UPDATED ON:
Wednesday, July 01, 2009
09:02 Mecca time, 06:02 GMT
 
News Asia-Pacific
Fiji unveils democracy 'road map'

Military leader Frank Bainimarama has resisted international pressure to hold polls sooner [Reuters]

Fiji is to have a new constitution in place by 2013 ahead of elections scheduled for 2014, the island nation's military ruler has said.

In a national address on Wednesday, Commodore Frank Bainimarama said the plans were part of what he called a "road map" for returning Fiji to democratic rule.

Bainimarama who staged a coup in 2006 that toppled the democratically elected government of Laisenia Qarase, had previously promised to hold polls by this year, and then 2012, before pushing it back to 2014.

International bodies including the UN and EU have demanded a rapid return to democracy.

The 16-nation Pacific Islands Forum has suspended Fiji's membership and the Commonwealth has threatened similar action by September if sufficient progress towards restoring democracy is not made.

And the international isolation has hit Fiji's tourism and sugar-export dependent economy hard.

Leader defiant

But Bainimarama has defied the pressure to hold elections sooner.

Since the coup, he has imposed and expanded emergency restrictions, sent troops and police into media and government offices to gag opposition to his reform plans, and had expelled or fired journalists and judges who refused to stay silent.

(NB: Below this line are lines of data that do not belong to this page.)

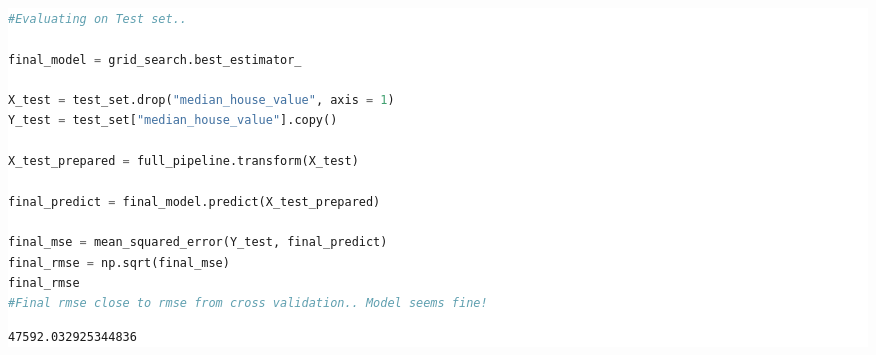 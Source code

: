 


```python
#Evaluating on Test set.. 

final_model = grid_search.best_estimator_

X_test = test_set.drop("median_house_value", axis = 1)
Y_test = test_set["median_house_value"].copy()

X_test_prepared = full_pipeline.transform(X_test)

final_predict = final_model.predict(X_test_prepared)

final_mse = mean_squared_error(Y_test, final_predict)
final_rmse = np.sqrt(final_mse)
final_rmse
#Final rmse close to rmse from cross validation.. Model seems fine! 
```




    47592.032925344836




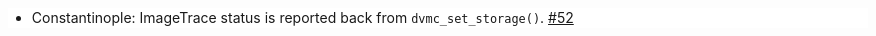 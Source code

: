 - Constantinople: ImageTrace status is reported back from `dvmc_set_storage()`.
  [#52](https://github.com/blastdoor7/dvmc/pull/52)


[10.0.0]: https://github.com/blastdoor7/dvmc/compare/v9.0.0..master
[9.0.0]: https://github.com/blastdoor7/dvmc/releases/tag/v9.0.0
[8.0.0]: https://github.com/blastdoor7/dvmc/releases/tag/v8.0.0
[7.5.0]: https://github.com/blastdoor7/dvmc/releases/tag/v7.5.0
[7.4.0]: https://github.com/blastdoor7/dvmc/releases/tag/v7.4.0
[7.3.0]: https://github.com/blastdoor7/dvmc/releases/tag/v7.3.0
[7.2.0]: https://github.com/blastdoor7/dvmc/releases/tag/v7.2.0
[7.1.0]: https://github.com/blastdoor7/dvmc/releases/tag/v7.1.0
[7.0.0]: https://github.com/blastdoor7/dvmc/releases/tag/v7.0.0
[6.3.1]: https://github.com/blastdoor7/dvmc/releases/tag/v6.3.1
[6.3.0]: https://github.com/blastdoor7/dvmc/releases/tag/v6.3.0
[6.2.2]: https://github.com/blastdoor7/dvmc/releases/tag/v6.2.2
[6.2.1]: https://github.com/blastdoor7/dvmc/releases/tag/v6.2.1
[6.2.0]: https://github.com/blastdoor7/dvmc/releases/tag/v6.2.0
[6.1.1]: https://github.com/blastdoor7/dvmc/releases/tag/v6.1.1
[6.1.0]: https://github.com/blastdoor7/dvmc/releases/tag/v6.1.0
[6.0.2]: https://github.com/blastdoor7/dvmc/releases/tag/v6.0.2
[6.0.1]: https://github.com/blastdoor7/dvmc/releases/tag/v6.0.1
[6.0.0]: https://github.com/blastdoor7/dvmc/releases/tag/v6.0.0
[5.2.0]: https://github.com/blastdoor7/dvmc/releases/tag/v5.2.0
[5.1.0]: https://github.com/blastdoor7/dvmc/releases/tag/v5.1.0
[5.0.0]: https://github.com/blastdoor7/dvmc/releases/tag/v5.0.0

[Cable]: https://github.com/blastdoor7/cable
[Keep a Changelog]: https://keepachangelog.com/en/1.0.0/
[Semantic Versioning]: https://semver.org
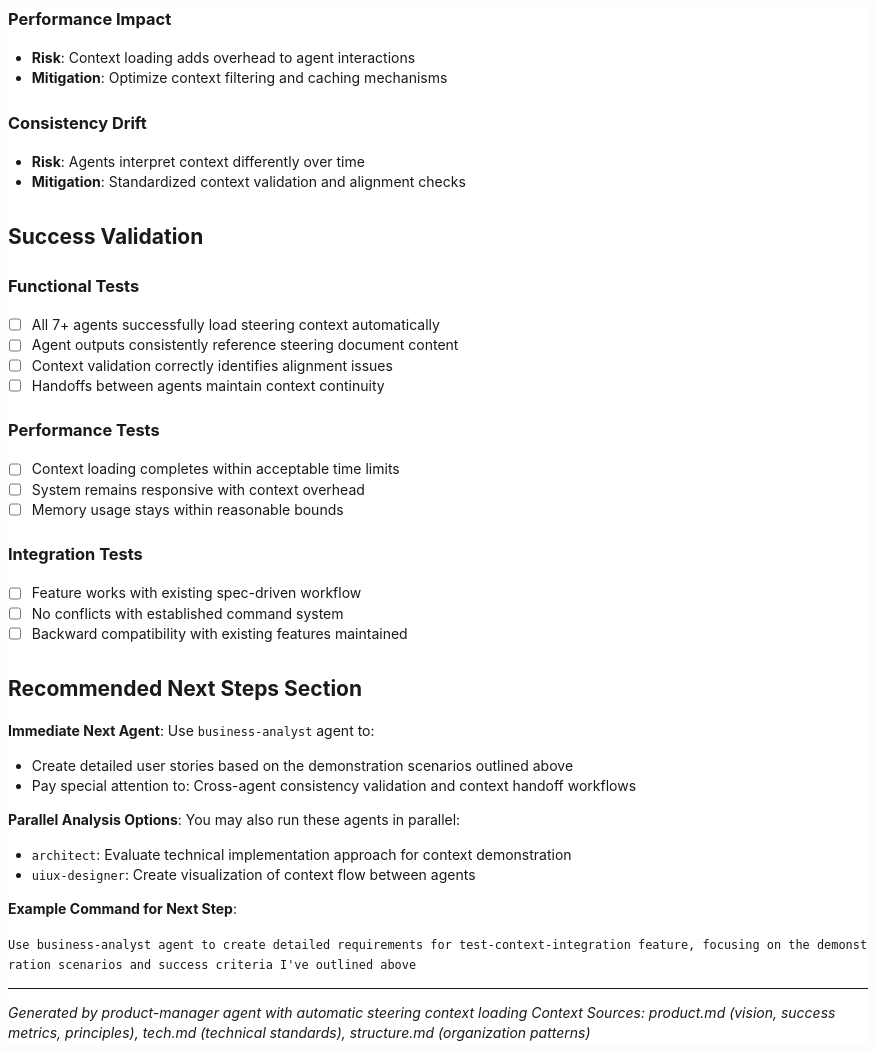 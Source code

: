### Performance Impact
- **Risk**: Context loading adds overhead to agent interactions
- **Mitigation**: Optimize context filtering and caching mechanisms

### Consistency Drift
- **Risk**: Agents interpret context differently over time
- **Mitigation**: Standardized context validation and alignment checks

## Success Validation

### Functional Tests
- [ ] All 7+ agents successfully load steering context automatically
- [ ] Agent outputs consistently reference steering document content
- [ ] Context validation correctly identifies alignment issues
- [ ] Handoffs between agents maintain context continuity

### Performance Tests
- [ ] Context loading completes within acceptable time limits
- [ ] System remains responsive with context overhead
- [ ] Memory usage stays within reasonable bounds

### Integration Tests
- [ ] Feature works with existing spec-driven workflow
- [ ] No conflicts with established command system
- [ ] Backward compatibility with existing features maintained

## Recommended Next Steps Section

**Immediate Next Agent**: Use `business-analyst` agent to:
- Create detailed user stories based on the demonstration scenarios outlined above
- Pay special attention to: Cross-agent consistency validation and context handoff workflows

**Parallel Analysis Options**: You may also run these agents in parallel:
- `architect`: Evaluate technical implementation approach for context demonstration
- `uiux-designer`: Create visualization of context flow between agents

**Example Command for Next Step**:
```
Use business-analyst agent to create detailed requirements for test-context-integration feature, focusing on the demonstration scenarios and success criteria I've outlined above
```

---
*Generated by product-manager agent with automatic steering context loading*
*Context Sources: product.md (vision, success metrics, principles), tech.md (technical standards), structure.md (organization patterns)*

The military government threw out the old constitution in April and the cornerstone of the new constitution will be the abolishment of the current split-race voting system.

Fiji, a former British colony, has experienced four coups and a military mutiny since 1987, fuelled by tensions between indigenous Fijians and economically powerful ethnic Indians.

Bainimarama has said he wants to rewrite the constitution and electoral laws to remove what he says is racial discrimination against the nation's large ethnic Indian minority.

The governments of Australia and New Zealand have heavily criticised Bainimarama, calling him a dictator and accusing him of undermining the well-being of Fiji's 800,000 citizens.